--- START ---

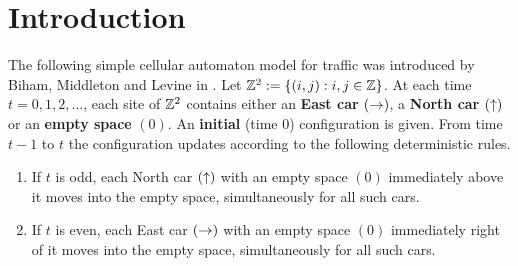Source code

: \documentclass[reqno]{amsart}
\begin{document}
\begin{abstract}
    A configuration of East cars and North cars is initialised on the $n$-by-$n$ integer lattice. At each odd time step each North car moves one site North if the site directly above it is vacant and leaves the grid if it is on the top row. At each even time step East cars move similarly East. We investigate the time until the grid clears of all cars. In particular, we provide simulation evidence of superlinear clearing times asymptotically in $n$ arising from random and periodic configurations. We further give an upper bound of order $n^2$ for the maximal clearing time of the grid.
\end{abstract}

\maketitle

\section{Introduction}

The following simple cellular automaton model for traffic was introduced by Biham, Middleton and Levine in \cite{bmlmodel}. Let $\Z^2 := \{ (i,j) : i, j \in \Z \}$. At each time $t=0,1,2,\ldots$, each site of $\Z^2$ contains either an \textbf{East car} $(\ra)$, a \textbf{North car} $(\ua)$ or an \textbf{empty space} $(0)$. An \textbf{initial} (time $0$) configuration is given. From time $t-1$ to $t$ the configuration updates according to the following deterministic rules.
\begin{enumerate}
    \item[$(i)$] If $t$ is odd, each North car $(\ua)$ with an empty space $(0)$ immediately above it moves into the empty space, simultaneously for all such cars.
    \item[$(ii)$] If $t$ is even, each East car $(\ra)$ with an empty space $(0)$ immediately right of it moves into the empty space, simultaneously for all such cars.
\end{enumerate}
\end{document}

--- END ---

◆ GOAL OF THE EXERCISE ◆
The string "into" may appear in lines of the entries above. Say how many such lines there are, as a number only.

◆ RESULT BELOW ◆
2